Konuşmaların ardından tören Kürt basınında çalışanların çektirdiği hatıra fotoğrafı ile son buldu. 

Jüride Yer Alanlar

Kürtçe Haber Jürisi’nde Aysel Avesta, Leyla Ayaz, Azîz Ogur, M. Alî Ertaş, Omer Tur; Türkçe Haber Jürisi’nde Nadire Mater, Ertuğrul Mavioğlu, Fatih Polat, Berat Günçıkan, Hüseyin Aykol; Fotoğraf Jürisi’nde Ramazan Öztürk, Gültekin Tetik, İsa Çelik, Çerkes Karadağ ve Karikatür Jürisi’nde Tan Oral, Gülay Batur, Sarkis Paçacı, Halil İncesu yer almıştı. 

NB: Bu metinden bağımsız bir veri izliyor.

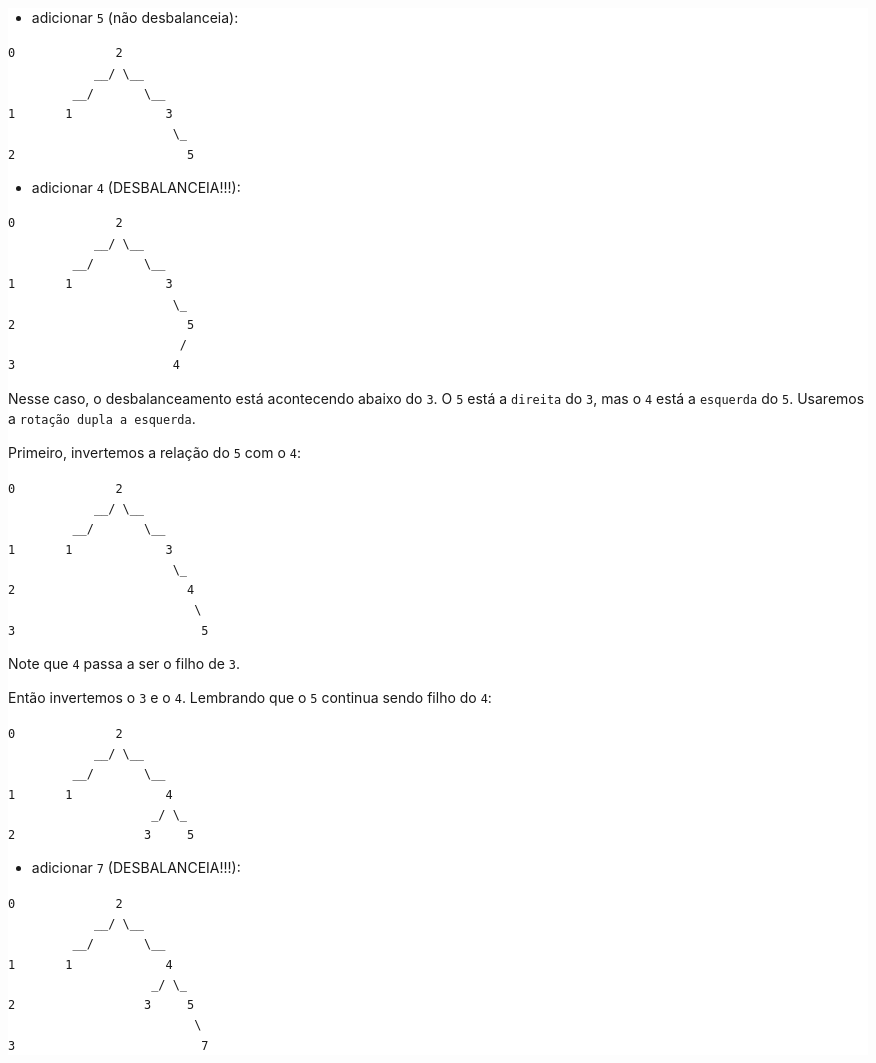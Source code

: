 - adicionar `5` (não desbalanceia):

```
0              2
            __/ \__
         __/       \__
1       1             3
                       \_
2                        5
```

- adicionar `4` (DESBALANCEIA!!!):

```
0              2
            __/ \__
         __/       \__
1       1             3
                       \_
2                        5
                        /
3                      4
```

Nesse caso, o desbalanceamento está acontecendo abaixo do `3`. O `5` está a `direita` do `3`, mas o `4` está a `esquerda` do `5`. Usaremos a `rotação dupla a esquerda`.

Primeiro, invertemos a relação do `5` com o `4`:

```
0              2
            __/ \__
         __/       \__
1       1             3
                       \_
2                        4
                          \
3                          5
```

Note que `4` passa a ser o filho de `3`.

Então invertemos o `3` e o `4`. Lembrando que o `5` continua sendo filho do `4`:

```
0              2
            __/ \__
         __/       \__
1       1             4
                    _/ \_
2                  3     5
```

- adicionar `7` (DESBALANCEIA!!!):

```
0              2
            __/ \__
         __/       \__
1       1             4
                    _/ \_
2                  3     5
                          \
3                          7
```
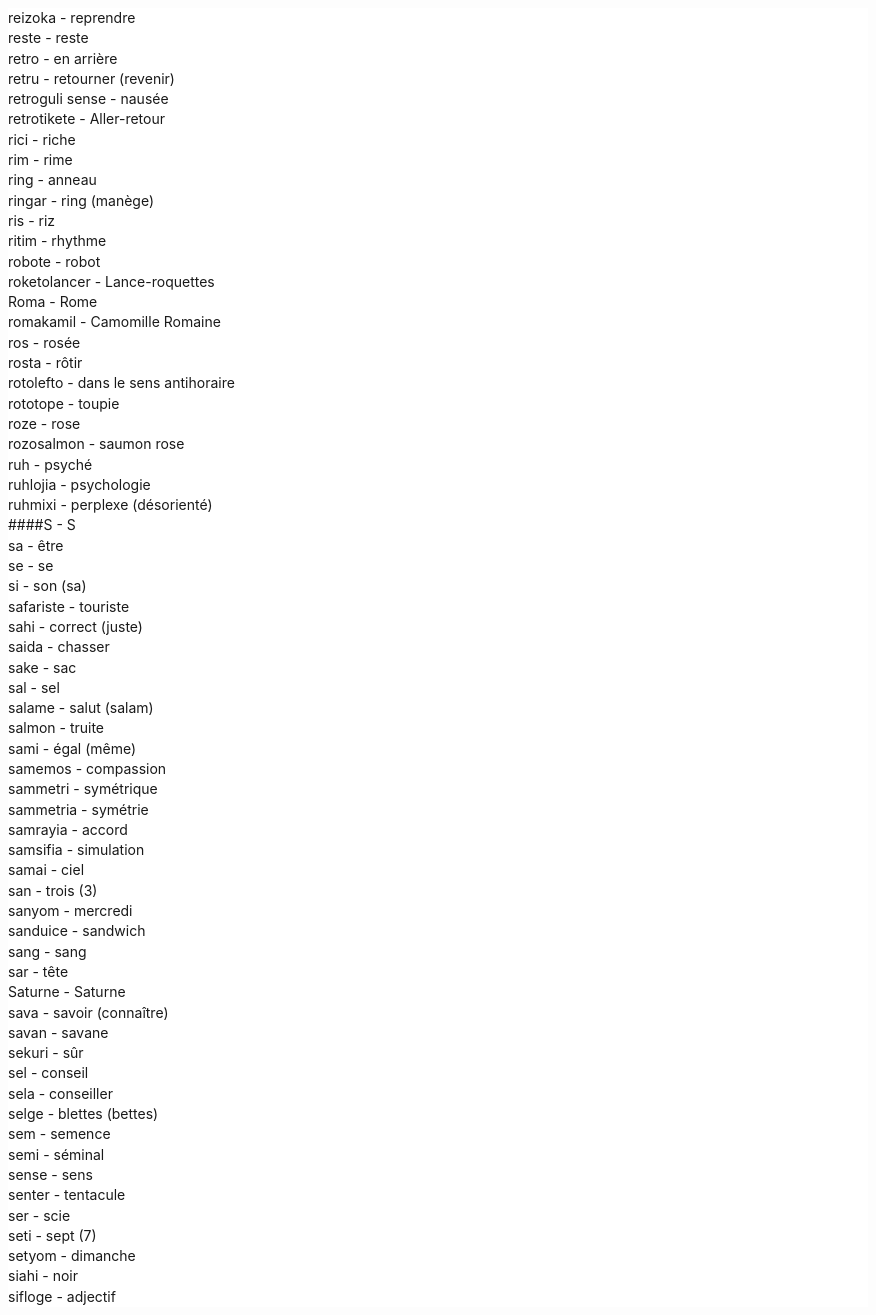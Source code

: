 reizoka - reprendre  
reste - reste  
retro - en arrière  
retru - retourner (revenir)  
retroguli sense - nausée  
retrotikete - Aller-retour  
rici - riche  
rim - rime  
ring - anneau  
ringar - ring (manège)  
ris - riz  
ritim - rhythme  
robote - robot  
roketolancer - Lance-roquettes  
Roma - Rome  
romakamil - Camomille Romaine  
ros - rosée  
rosta - rôtir  
rotolefto - dans le sens antihoraire  
rototope - toupie  
roze - rose  
rozosalmon - saumon rose  
ruh - psyché  
ruhlojia - psychologie  
ruhmixi - perplexe (désorienté)  
####S - S  
sa - être  
se - se  
si - son (sa)  
safariste - touriste  
sahi - correct (juste)  
saida - chasser  
sake - sac  
sal - sel  
salame - salut (salam)  
salmon - truite  
sami - égal (même)  
samemos - compassion  
sammetri - symétrique  
sammetria - symétrie  
samrayia - accord  
samsifia - simulation  
samai - ciel  
san - trois (3)  
sanyom - mercredi  
sanduice - sandwich  
sang - sang  
sar - tête  
Saturne - Saturne  
sava - savoir (connaître)  
savan - savane  
sekuri - sûr  
sel - conseil  
sela - conseiller  
selge - blettes (bettes)  
sem - semence  
semi - séminal  
sense - sens  
senter - tentacule  
ser - scie  
seti - sept (7)  
setyom - dimanche  
siahi - noir  
sifloge - adjectif  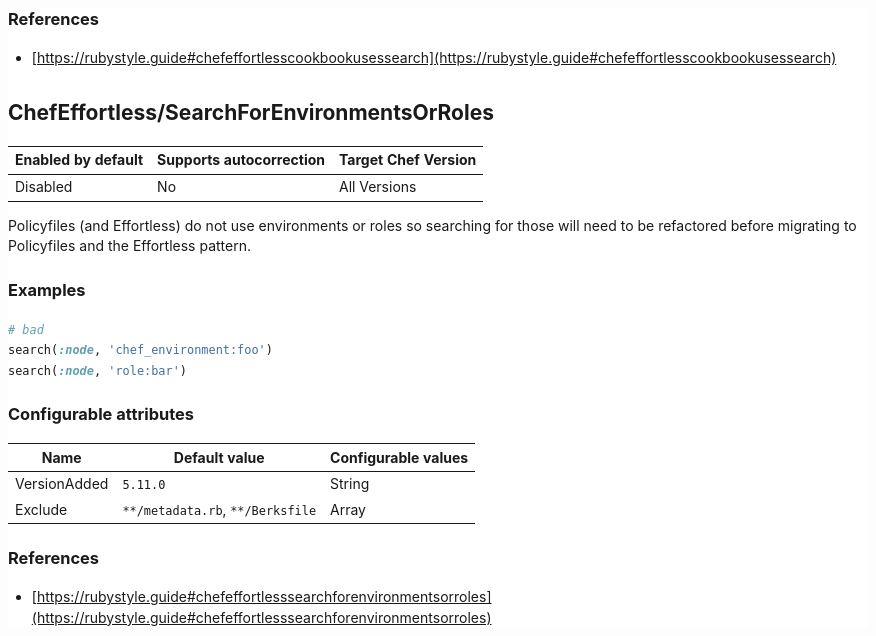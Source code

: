 ### References

* [https://rubystyle.guide#chefeffortlesscookbookusessearch](https://rubystyle.guide#chefeffortlesscookbookusessearch)

## ChefEffortless/SearchForEnvironmentsOrRoles

Enabled by default | Supports autocorrection | Target Chef Version
--- | --- | ---
Disabled | No | All Versions

Policyfiles (and Effortless) do not use environments or roles so searching for those will need to be refactored before migrating to Policyfiles and the Effortless pattern.

### Examples

```ruby
# bad
search(:node, 'chef_environment:foo')
search(:node, 'role:bar')
```

### Configurable attributes

Name | Default value | Configurable values
--- | --- | ---
VersionAdded | `5.11.0` | String
Exclude | `**/metadata.rb`, `**/Berksfile` | Array

### References

* [https://rubystyle.guide#chefeffortlesssearchforenvironmentsorroles](https://rubystyle.guide#chefeffortlesssearchforenvironmentsorroles)
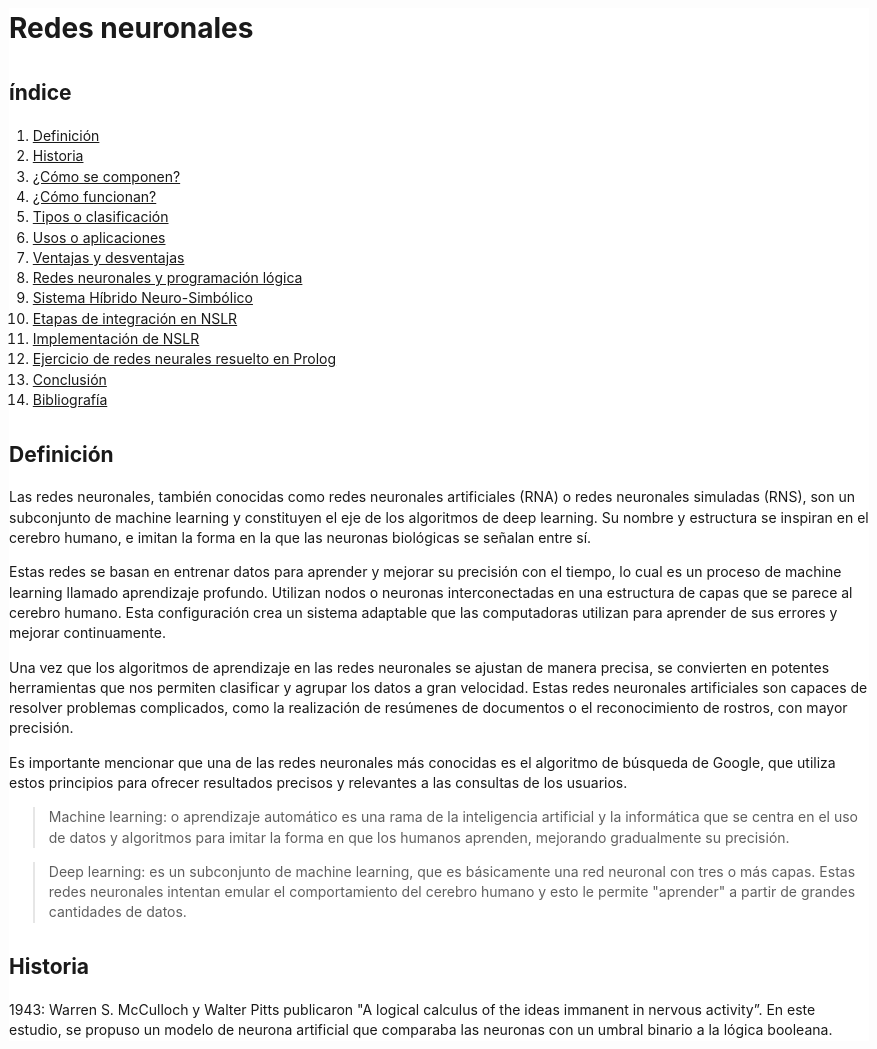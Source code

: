 # Redes neuronales

## índice

1. [Definición](#definicion)
2. [Historia](#historia)
3. [¿Cómo se componen?](#como-se-componen)
4. [¿Cómo funcionan?](#como-funcionan)
5. [Tipos o clasificación](#tipos-o-clasificacion)
6. [Usos o aplicaciones](#usos-o-aplicaciones)
7. [Ventajas y desventajas](#ventajas-y-desventajas)
8. [Redes neuronales y programación lógica](#redes-neuronales-y-programacion-logica)
9. [Sistema Híbrido Neuro-Simbólico](#sistema-hibrido-neuro-simbolico)
10. [Etapas de integración en NSLR](#nslr_diagrama)
11. [Implementación de NSLR](#nslr_implementacion)
12. [Ejercicio de redes neurales resuelto en Prolog](#prolog)
13. [Conclusión](#conclusion)
14. [Bibliografía](#bibliografia)


## Definición <a id="definicion"></a>

Las redes neuronales, también conocidas como redes neuronales artificiales (RNA) o redes neuronales simuladas (RNS), son un subconjunto de machine learning y constituyen el eje de los algoritmos de deep learning. Su nombre y estructura se inspiran en el cerebro humano, e imitan la forma en la que las neuronas biológicas se señalan entre sí.

Estas redes se basan en entrenar datos para aprender y mejorar su precisión con el tiempo, lo cual es un proceso de machine learning llamado aprendizaje profundo. Utilizan nodos o neuronas interconectadas en una estructura de capas que se parece al cerebro humano. Esta configuración crea un sistema adaptable que las computadoras utilizan para aprender de sus errores y mejorar continuamente.

Una vez que los algoritmos de aprendizaje en las redes neuronales se ajustan de manera precisa, se convierten en potentes herramientas que nos permiten clasificar y agrupar los datos a gran velocidad. Estas redes neuronales artificiales son capaces de resolver problemas complicados, como la realización de resúmenes de documentos o el reconocimiento de rostros, con mayor precisión.

Es importante mencionar que una de las redes neuronales más conocidas es el algoritmo de búsqueda de Google, que utiliza estos principios para ofrecer resultados precisos y relevantes a las consultas de los usuarios.

> Machine learning: o aprendizaje automático es una rama de la inteligencia artificial y la informática que se centra en el uso de datos y algoritmos para imitar la forma en que los humanos aprenden, mejorando gradualmente su precisión.

> Deep learning: es un subconjunto de machine learning, que es básicamente una red neuronal con tres o más capas. Estas redes neuronales intentan emular el comportamiento del cerebro humano y esto le permite "aprender" a partir de grandes cantidades de datos.

## Historia <a id="historia"></a>

1943: Warren S. McCulloch y Walter Pitts publicaron "A logical calculus of the ideas immanent in nervous activity”. En este estudio, se propuso un modelo de neurona artificial que comparaba las neuronas con un umbral binario a la lógica booleana.

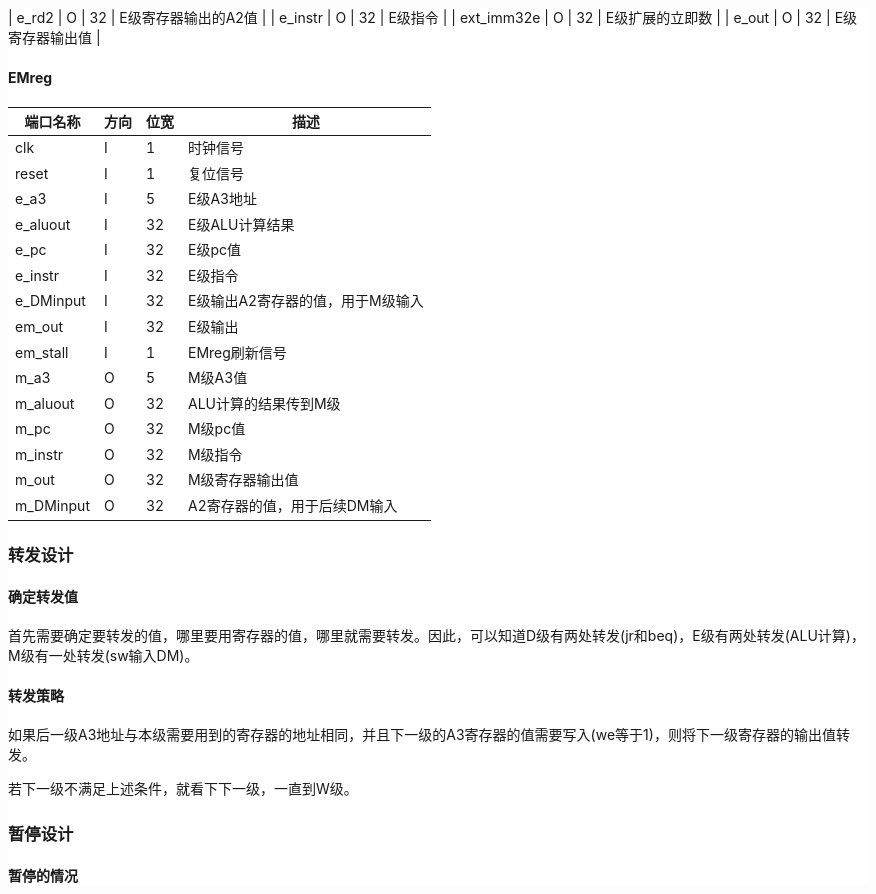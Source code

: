 | e_rd2      | O    | 32   | E级寄存器输出的A2值 |
| e_instr    | O    | 32   | E级指令             |
| ext_imm32e | O    | 32   | E级扩展的立即数     |
| e_out      | O    | 32   | E级寄存器输出值     |

#### EMreg

| 端口名称  | 方向 | 位宽 | 描述                             |
| --------- | ---- | ---- | -------------------------------- |
| clk       | I    | 1    | 时钟信号                         |
| reset     | I    | 1    | 复位信号                         |
| e_a3      | I    | 5    | E级A3地址                        |
| e_aluout  | I    | 32   | E级ALU计算结果                   |
| e_pc      | I    | 32   | E级pc值                          |
| e_instr   | I    | 32   | E级指令                          |
| e_DMinput | I    | 32   | E级输出A2寄存器的值，用于M级输入 |
| em_out    | I    | 32   | E级输出                          |
| em_stall  | I    | 1    | EMreg刷新信号                    |
| m_a3      | O    | 5    | M级A3值                          |
| m_aluout  | O    | 32   | ALU计算的结果传到M级             |
| m_pc      | O    | 32   | M级pc值                          |
| m_instr   | O    | 32   | M级指令                          |
| m_out     | O    | 32   | M级寄存器输出值                  |
| m_DMinput | O    | 32   | A2寄存器的值，用于后续DM输入     |

### 转发设计

#### 确定转发值

首先需要确定要转发的值，哪里要用寄存器的值，哪里就需要转发。因此，可以知道D级有两处转发(jr和beq)，E级有两处转发(ALU计算)，M级有一处转发(sw输入DM)。

#### 转发策略

如果后一级A3地址与本级需要用到的寄存器的地址相同，并且下一级的A3寄存器的值需要写入(we等于1)，则将下一级寄存器的输出值转发。

若下一级不满足上述条件，就看下下一级，一直到W级。

### 暂停设计

#### 暂停的情况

Özgür Basın Geleneği Sürüyor 

Musa Anter ve Basın Şehitleri Gazetecilik Ödülleri’ni, 1993 yılında "Özgür Gündem", 1994 yılında "Özgür Ülke", 1995 yılında "Yeni Politika", 1996 yılında "Demokrasi", 1997 ve 1998 yıllarında "Ülkede Gündem", 1999 yılında "Özgür Bakış", 2000 yılında "2000’de Yeni Gündem", 2001 ve 2002’de "Yedinci Gündem", 2003’te "Yeniden Özgür Gündem" gazeteleri vermişti. 2004, 2005 ve 2006’da "Ülkede Özgür Gündem", 2007’de "Gündem", 2008’de "Alternatif" ve "Azadiya Welat", 2009’da "Günlük" ile "Azadiya Welat", 2010, 2011 ve 2012 yılında ise "Özgür Gündem ve Azadiya Welat" gazeteleri tarafından verildi.